Supplied records:
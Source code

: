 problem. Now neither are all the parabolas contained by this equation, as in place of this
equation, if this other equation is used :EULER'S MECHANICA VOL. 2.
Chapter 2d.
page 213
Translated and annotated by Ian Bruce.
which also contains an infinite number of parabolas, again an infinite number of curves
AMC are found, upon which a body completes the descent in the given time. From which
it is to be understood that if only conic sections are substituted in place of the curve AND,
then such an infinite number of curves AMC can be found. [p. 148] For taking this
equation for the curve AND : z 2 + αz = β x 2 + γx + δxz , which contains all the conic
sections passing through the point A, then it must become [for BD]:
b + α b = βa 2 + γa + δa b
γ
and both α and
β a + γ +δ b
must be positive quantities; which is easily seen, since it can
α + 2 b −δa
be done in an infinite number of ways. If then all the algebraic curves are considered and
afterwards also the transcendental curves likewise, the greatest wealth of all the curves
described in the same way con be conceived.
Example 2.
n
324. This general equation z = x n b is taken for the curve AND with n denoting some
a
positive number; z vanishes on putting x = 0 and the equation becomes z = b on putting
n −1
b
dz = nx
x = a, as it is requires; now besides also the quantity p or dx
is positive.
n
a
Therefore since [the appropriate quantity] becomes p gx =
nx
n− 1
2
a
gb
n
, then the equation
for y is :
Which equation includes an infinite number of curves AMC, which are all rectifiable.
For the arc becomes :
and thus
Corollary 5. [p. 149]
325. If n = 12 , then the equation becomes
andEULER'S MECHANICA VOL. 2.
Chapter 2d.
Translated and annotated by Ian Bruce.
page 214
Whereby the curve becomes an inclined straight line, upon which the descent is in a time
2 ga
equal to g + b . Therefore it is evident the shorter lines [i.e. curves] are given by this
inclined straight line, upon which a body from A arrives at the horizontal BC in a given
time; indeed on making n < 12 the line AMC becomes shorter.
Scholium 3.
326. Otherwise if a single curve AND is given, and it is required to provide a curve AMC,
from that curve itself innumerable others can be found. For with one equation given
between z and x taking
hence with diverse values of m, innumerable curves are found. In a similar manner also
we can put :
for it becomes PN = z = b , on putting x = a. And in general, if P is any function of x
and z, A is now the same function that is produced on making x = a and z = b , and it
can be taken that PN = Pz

---

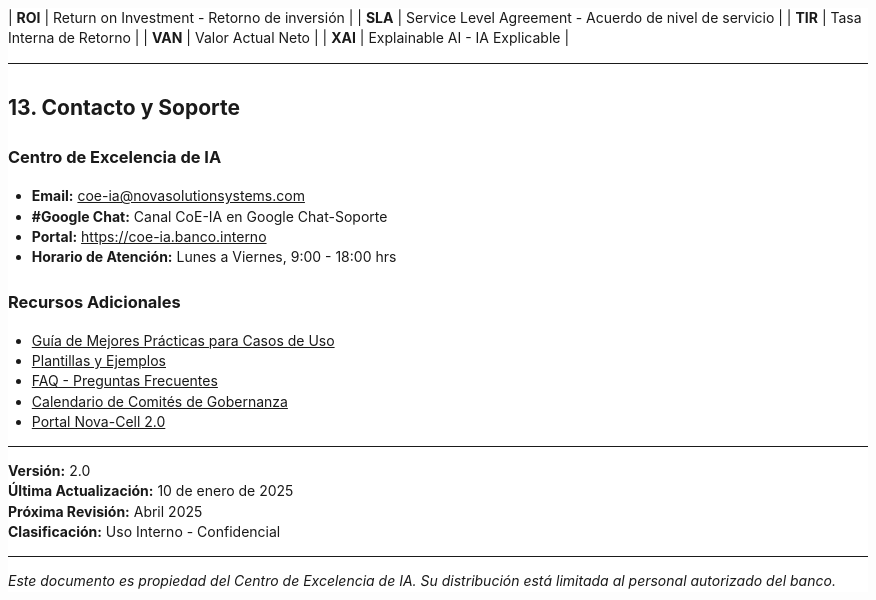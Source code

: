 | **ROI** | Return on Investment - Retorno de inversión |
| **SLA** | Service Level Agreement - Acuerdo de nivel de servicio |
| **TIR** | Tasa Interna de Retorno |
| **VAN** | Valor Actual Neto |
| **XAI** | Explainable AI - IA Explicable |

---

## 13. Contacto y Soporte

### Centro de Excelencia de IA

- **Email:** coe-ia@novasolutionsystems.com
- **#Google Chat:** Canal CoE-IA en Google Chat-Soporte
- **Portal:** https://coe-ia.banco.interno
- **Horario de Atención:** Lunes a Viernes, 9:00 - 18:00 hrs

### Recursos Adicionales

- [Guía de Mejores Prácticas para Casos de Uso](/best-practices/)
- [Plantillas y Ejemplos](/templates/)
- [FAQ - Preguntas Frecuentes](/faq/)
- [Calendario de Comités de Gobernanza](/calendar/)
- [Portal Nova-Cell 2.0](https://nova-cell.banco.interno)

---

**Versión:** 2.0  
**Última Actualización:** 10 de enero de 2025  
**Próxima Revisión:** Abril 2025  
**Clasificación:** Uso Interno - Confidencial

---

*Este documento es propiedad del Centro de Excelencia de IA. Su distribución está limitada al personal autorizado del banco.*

...

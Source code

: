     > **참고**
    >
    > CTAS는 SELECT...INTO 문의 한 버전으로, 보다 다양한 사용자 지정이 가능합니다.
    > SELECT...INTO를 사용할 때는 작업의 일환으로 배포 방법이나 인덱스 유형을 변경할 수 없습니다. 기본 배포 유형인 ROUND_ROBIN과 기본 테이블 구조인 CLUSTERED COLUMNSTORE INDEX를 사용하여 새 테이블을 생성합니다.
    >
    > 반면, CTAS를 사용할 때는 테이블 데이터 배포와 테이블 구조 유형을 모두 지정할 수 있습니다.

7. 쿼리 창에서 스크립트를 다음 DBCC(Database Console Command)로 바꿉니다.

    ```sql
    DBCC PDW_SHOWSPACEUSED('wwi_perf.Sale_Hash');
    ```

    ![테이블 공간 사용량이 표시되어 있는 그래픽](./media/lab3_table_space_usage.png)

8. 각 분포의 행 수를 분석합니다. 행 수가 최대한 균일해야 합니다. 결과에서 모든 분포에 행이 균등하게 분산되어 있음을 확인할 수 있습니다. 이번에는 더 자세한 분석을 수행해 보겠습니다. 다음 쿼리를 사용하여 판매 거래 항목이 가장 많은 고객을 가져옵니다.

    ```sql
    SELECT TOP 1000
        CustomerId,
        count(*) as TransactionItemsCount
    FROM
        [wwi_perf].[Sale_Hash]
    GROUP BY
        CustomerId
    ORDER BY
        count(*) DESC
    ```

Problem: Once the line with "Scholium 3." is found in the records above, print exactly that line and every line after it through the line with "can be taken that PN = Pz".

Task output:
Scholium 3.
326. Otherwise if a single curve AND is given, and it is required to provide a curve AMC,
from that curve itself innumerable others can be found. For with one equation given
between z and x taking
hence with diverse values of m, innumerable curves are found. In a similar manner also
we can put :
for it becomes PN = z = b , on putting x = a. And in general, if P is any function of x
and z, A is now the same function that is produced on making x = a and z = b , and it
can be taken that PN = Pz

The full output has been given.